» **GIVEN RECORDS**:
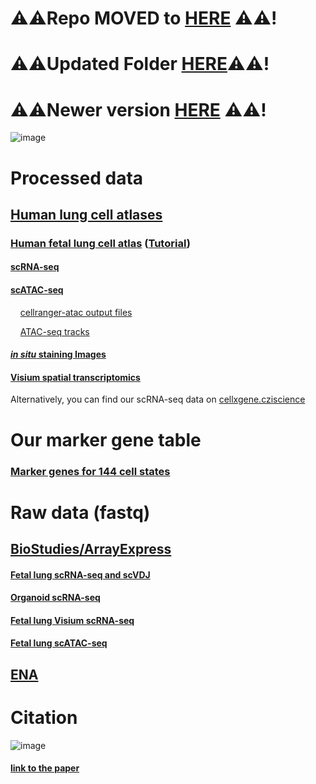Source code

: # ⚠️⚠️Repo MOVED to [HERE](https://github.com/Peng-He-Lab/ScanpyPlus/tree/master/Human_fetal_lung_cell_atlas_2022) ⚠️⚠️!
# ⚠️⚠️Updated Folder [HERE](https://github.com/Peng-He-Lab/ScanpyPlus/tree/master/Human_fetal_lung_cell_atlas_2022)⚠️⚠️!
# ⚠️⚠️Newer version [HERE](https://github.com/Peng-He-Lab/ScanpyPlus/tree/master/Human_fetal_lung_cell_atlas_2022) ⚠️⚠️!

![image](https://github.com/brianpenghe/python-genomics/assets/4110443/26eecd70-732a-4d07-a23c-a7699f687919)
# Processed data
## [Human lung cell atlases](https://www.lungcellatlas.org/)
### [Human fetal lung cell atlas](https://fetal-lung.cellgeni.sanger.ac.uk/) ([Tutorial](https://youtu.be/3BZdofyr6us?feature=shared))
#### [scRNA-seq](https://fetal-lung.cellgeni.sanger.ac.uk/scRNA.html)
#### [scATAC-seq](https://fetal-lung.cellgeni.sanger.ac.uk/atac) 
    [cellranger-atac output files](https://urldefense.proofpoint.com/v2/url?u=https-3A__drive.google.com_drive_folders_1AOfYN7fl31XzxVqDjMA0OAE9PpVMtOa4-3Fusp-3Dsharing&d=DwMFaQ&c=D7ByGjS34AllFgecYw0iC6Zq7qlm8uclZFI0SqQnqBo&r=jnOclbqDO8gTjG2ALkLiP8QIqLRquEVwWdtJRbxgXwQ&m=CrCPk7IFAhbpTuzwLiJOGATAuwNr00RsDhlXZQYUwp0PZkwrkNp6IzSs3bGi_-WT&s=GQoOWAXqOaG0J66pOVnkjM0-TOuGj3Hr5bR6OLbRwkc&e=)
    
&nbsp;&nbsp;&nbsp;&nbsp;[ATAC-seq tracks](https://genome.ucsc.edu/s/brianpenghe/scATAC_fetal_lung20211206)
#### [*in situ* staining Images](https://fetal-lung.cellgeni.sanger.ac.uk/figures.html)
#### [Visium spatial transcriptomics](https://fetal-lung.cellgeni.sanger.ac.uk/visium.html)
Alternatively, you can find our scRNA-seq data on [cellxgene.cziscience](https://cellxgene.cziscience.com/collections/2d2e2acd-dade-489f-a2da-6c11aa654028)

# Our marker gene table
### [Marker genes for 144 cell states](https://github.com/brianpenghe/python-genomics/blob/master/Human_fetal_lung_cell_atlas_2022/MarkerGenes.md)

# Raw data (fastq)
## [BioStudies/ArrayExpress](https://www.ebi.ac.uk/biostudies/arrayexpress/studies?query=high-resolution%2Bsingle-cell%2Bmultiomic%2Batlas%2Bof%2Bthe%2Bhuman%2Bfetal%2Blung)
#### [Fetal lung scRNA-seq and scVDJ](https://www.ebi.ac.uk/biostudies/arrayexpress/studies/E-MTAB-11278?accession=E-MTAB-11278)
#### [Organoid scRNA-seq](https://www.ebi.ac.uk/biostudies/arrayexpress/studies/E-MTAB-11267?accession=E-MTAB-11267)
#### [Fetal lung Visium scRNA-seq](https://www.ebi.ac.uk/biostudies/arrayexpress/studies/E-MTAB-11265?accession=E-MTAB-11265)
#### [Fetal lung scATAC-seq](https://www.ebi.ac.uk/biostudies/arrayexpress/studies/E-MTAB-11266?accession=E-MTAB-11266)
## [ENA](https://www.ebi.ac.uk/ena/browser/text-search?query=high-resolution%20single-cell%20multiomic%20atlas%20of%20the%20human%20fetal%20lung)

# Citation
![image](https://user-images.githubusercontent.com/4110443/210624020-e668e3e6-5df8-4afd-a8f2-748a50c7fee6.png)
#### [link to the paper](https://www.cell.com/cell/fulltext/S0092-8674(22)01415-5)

» **BRIEF**:
Given the data above, which lines hold the string "sanger"? Return them.

» **RESPONSE AREA**:
### [Human fetal lung cell atlas](https://fetal-lung.cellgeni.sanger.ac.uk/) ([Tutorial](https://youtu.be/3BZdofyr6us?feature=shared))
#### [scRNA-seq](https://fetal-lung.cellgeni.sanger.ac.uk/scRNA.html)
#### [scATAC-seq](https://fetal-lung.cellgeni.sanger.ac.uk/atac) 
#### [*in situ* staining Images](https://fetal-lung.cellgeni.sanger.ac.uk/figures.html)
#### [Visium spatial transcriptomics](https://fetal-lung.cellgeni.sanger.ac.uk/visium.html)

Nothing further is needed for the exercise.